As relações entre professores e alunos inscreviam-se num quadro estrutural autogestionário, mutualista e federativo. A auto-organização da educação e da pedagogia baseava-se em pressupostos de solidariedade e fraternidade o que, em princípio, inviabilizaria todo o tipo de relações hierárquicas traduzidas em tipos de autoritarismo e de dominação entre professores e alunos. Os professores dependiam das comunas ou federações distribuidas por departamentos e provincias. A escola pública, nas suas múltiplas funções de instrução e de educação, enquadrava-se organicamente numa sociedade global descentralizada e federalista, opondo-se, dessa forma, às concepções centralistas e monopolistas do ensino tutelado pelo Estado. Pedagogicamente, a escola modelo para Proudhon é a "escola-oficina" que permitia um processo de aprendizagem de conhecimentos politécnicos. A politecnia era uma pedagogia que permitia um acesso ao conhecimento dos diferentes ofícios, através da experiência e da racionalidade científica e simultaneamente de relações sociais espontâneas e simples, sem hierarquias e autoridades morais exteriores ao indivíduo e ao colectivo a que pertencia.

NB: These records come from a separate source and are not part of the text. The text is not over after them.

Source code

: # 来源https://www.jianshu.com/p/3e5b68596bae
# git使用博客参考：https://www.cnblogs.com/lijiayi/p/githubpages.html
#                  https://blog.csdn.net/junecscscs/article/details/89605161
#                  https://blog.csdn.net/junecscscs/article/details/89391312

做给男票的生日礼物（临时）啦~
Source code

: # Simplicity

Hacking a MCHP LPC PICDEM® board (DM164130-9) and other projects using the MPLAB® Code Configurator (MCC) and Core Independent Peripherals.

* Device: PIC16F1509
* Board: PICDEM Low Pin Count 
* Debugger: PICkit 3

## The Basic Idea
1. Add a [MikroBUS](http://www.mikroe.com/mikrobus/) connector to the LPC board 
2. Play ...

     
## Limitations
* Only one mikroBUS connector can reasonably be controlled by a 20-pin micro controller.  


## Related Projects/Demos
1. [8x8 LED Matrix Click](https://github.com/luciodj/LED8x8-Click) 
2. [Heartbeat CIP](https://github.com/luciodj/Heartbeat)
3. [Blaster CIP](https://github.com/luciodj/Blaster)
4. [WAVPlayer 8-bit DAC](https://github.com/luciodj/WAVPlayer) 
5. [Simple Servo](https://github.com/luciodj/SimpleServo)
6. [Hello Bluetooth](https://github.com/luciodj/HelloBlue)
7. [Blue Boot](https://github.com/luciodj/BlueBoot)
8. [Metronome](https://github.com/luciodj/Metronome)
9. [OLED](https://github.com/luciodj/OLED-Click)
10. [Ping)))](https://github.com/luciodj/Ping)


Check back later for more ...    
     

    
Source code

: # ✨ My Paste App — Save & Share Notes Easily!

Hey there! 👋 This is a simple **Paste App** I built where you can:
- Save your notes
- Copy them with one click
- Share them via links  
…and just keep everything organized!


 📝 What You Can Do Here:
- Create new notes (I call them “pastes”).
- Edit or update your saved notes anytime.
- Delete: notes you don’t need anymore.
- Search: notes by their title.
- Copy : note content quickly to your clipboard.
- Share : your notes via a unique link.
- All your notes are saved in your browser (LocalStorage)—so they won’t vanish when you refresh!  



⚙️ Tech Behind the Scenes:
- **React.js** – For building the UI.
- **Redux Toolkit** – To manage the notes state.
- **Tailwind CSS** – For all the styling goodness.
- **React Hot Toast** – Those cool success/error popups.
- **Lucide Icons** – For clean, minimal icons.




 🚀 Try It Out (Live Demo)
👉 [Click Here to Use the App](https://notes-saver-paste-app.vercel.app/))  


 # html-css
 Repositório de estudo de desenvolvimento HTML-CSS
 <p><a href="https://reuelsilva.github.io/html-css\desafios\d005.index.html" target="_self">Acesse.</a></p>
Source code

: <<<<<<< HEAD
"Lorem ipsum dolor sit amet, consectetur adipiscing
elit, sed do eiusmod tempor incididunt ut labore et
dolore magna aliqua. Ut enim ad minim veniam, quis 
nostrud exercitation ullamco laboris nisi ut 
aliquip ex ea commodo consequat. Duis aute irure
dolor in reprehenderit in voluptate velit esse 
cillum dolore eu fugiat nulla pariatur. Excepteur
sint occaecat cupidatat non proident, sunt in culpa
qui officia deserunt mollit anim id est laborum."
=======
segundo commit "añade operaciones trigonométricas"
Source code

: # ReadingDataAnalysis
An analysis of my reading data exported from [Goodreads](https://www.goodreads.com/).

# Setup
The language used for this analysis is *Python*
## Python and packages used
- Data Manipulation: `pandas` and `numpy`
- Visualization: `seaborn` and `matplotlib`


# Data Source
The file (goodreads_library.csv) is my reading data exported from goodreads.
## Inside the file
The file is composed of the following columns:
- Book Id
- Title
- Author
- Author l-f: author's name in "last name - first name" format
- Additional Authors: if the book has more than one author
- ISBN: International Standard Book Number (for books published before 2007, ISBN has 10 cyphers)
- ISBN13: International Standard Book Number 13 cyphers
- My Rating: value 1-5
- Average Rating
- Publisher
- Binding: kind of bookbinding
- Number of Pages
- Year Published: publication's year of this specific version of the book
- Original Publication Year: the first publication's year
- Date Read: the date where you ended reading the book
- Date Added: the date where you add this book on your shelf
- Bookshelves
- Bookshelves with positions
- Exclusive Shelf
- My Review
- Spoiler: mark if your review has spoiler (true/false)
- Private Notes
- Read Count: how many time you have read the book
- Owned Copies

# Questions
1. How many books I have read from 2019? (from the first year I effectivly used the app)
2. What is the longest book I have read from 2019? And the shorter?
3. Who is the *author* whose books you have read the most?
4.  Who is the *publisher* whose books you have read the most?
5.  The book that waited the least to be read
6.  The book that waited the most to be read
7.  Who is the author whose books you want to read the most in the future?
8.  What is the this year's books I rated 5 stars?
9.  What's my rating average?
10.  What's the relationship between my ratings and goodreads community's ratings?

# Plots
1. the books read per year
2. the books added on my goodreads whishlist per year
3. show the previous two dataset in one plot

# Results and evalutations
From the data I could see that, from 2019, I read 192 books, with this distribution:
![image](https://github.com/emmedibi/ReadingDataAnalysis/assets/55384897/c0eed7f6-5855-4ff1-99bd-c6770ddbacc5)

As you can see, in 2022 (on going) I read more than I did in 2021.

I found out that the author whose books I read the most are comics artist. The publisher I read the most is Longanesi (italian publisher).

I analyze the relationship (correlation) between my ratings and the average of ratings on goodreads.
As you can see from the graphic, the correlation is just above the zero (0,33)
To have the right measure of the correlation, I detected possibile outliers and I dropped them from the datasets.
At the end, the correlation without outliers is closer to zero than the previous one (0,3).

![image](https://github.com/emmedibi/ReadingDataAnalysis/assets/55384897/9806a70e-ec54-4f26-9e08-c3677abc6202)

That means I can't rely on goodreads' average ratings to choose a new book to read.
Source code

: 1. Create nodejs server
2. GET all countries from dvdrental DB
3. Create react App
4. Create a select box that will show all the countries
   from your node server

Bakounine não foi de forma alguma um autor profícuo na análise do fenómeno educacional. A razão fundamental dessa assunção radica na expressividade da sua luta pela transformação radical da sociedade capitalista e, ainda, devido ao facto de analisar a questão da educação e da pedagogia no quadro da sociedade libertária futura. Neste sentido, a sua visão colectivista do anarquismo embora estivesse pautada pela liberdade, a criatividade e espontaneidade dos indivíduos, a sua inserção nos parâmetros da sociabilidade e socialização humana transcritas em tipologias interactivas e relacionais de características solidárias e fraternas, leva-nos a interpretar o fenómeno educacional e pedagógico como algo que se integra e adapta aos desígnios de emancipação social, económica, política e cultural da sociedade libertária. Assim sendo, a criatividade e espontaneidade dos indivíduos como a sua liberdade e responsabilidade transcende o quadro de aprendizagem de conhecimentos na qual se inscreve o fenómeno pedagógico e educacional (13). Mais do que privilegiar a análise das relações polares professor/aluno, para Bakounine haveria que abolir o Estado e as relações sociais capitalistas a nível de toda a sociedade e, logicamente, o tipo de autoridade hierárquica e dominação que emerge na instituição escolar,. Neste amplo sentido, a tipologia das relações sociais anarquistas encarregar-se-iam de estruturar de uma forma livre, espontânea, responsável e criativa a inserção dos indivíduos na sociedade e nas suas unidades constituintes.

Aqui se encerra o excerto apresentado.